I've written about what I like and dislike about Starbucks and today a hat-tip goes to the THINKing Blog for pointing out another perspective posted at the MarketingTechBlog, which I'll share with you in a second.

First a brief history of Coffee Houses in Market # 103 (more or less), Fort Wayne, Indiana. We are the 2nd largest city in Fort Wayne and 8 years ago when my bride-to-be introduced me to coffee shops, all we had were local shops.

Higher Grounds, had a few locations, The Mill, had a combo coffee/bakery shop with a few locations in town, and there where a few others that struggled and as long as they had their niche, like live music perhaps a Victorian-style home, they hung around.

You had to drive 150 miles to find a Starbucks.The keys to the success for a coffee shop were good brew, pleasant place to hang out, and wireless internet.

These days there are three Coffee Shops I'll visit regularly.
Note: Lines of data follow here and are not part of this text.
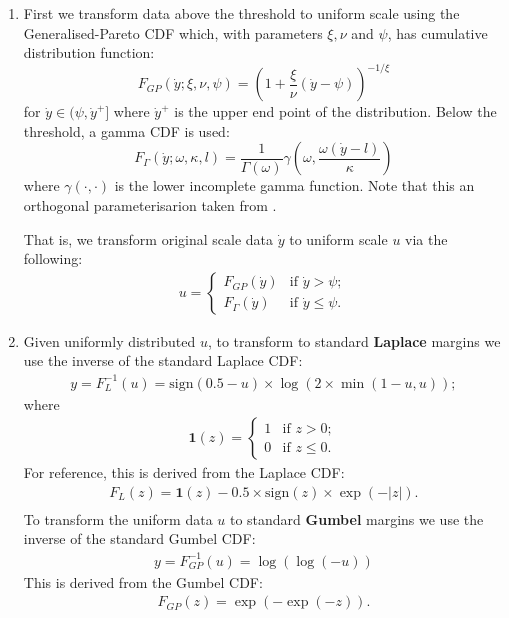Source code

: \begin{enumerate}
	\item First we transform data above the threshold to uniform scale using the Generalised-Pareto CDF which, with parameters $\xi, \nu$ and $\psi$, has cumulative distribution function:
	\[F_{GP}(\dot{y};\xi,\nu,\psi) = (1+\frac{\xi}{\nu} \left(\dot{y}-\psi\right) )^{-1/\xi}\]
	for $\dot{y} \in (\psi, \dot{y}^+]$  where $\dot{y}^+$ is the upper end point of the distribution. 
	Below the threshold, a gamma CDF is used: 
	\[F_{\Gamma}(\dot{y};\omega,\kappa,l) = {\frac{1}{\Gamma(\omega)}}\gamma \left(\omega,\frac{\omega(\dot{y}-l)}{\kappa }\right) \]
	where $\gamma(\cdot,\cdot)$ is the lower incomplete gamma function. Note that this an orthogonal parameterisarion taken from \cite{Cox87}.

	That is, we transform original scale data $\dot{y}$ to uniform scale $u$ via the following:
	\begin{align*}
	u = 
	\left\{ \begin{array}{ll}
	F_{GP}(\dot{y}) & \mbox{if $\dot{y} > \psi$};\\
	F_{\Gamma}(\dot{y}) & \mbox{if $\dot{y} \leq \psi$}.
	\end{array} \right. 
	\end{align*}
	

	\item Given uniformly distributed $u$, to transform to standard \textbf{Laplace} margins we use the inverse of the standard Laplace CDF:
	\begin{align*}
	    y = F^{-1}_{L}(u)= \text{sign}(0.5-u)\times\log(2\times \min(1-u,u)); 
	\end{align*}
	where 
	\begin{align*}
		\boldsymbol{1}(z) = 
		\left\{ \begin{array}{ll}
			1 & \mbox{if $z > 0$};\\
			0 & \mbox{if $z \leq 0$}.
		\end{array} \right. 
	\end{align*}
	For reference, this is derived from the Laplace CDF: 
	\begin{align*}
			F_{L}(z) = \boldsymbol{1}(z)-0.5\times\text{sign}(z)\times\exp(-|z|).\\ 
	\end{align*}
	To transform the uniform data $u$ to standard \textbf{Gumbel} margins we use the inverse of the standard Gumbel CDF:
	\begin{align*}
		y = F^{-1}_{GP}(u)= \log(\log(-u))
	\end{align*} 
	This is derived from the Gumbel CDF: 
	\begin{align*}
		F_{GP}(z) = \exp(-\exp(-z)).\\
	\end{align*}
\end{enumerate}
The recently renamed "Hill of Beans" which is about a mile from my office, that offers all of the above along with a tasty lunch menu. On the north side of town, where I live there is the Firefly, another one location shop that does well with the right mix of people, customers, food, and all of the above. Depending on where I am in my travels, I may also visit a Higher Grounds, based on convenience.

When Starbucks came to this part of Indiana, the local coffee shops were nervous, but the only ones that lost were the ones that were inferior anyway. When Starbucks announced they were cutting 600 stores, we lost two outside of town, in neighboring communities. I will visit Starbucks, briefly, or do their drive-thru on occasion, as the following article explains is what they want me to do. But Starbucks is still a minor player in my life, and I visit a coffee shop an average of 8 times weekly.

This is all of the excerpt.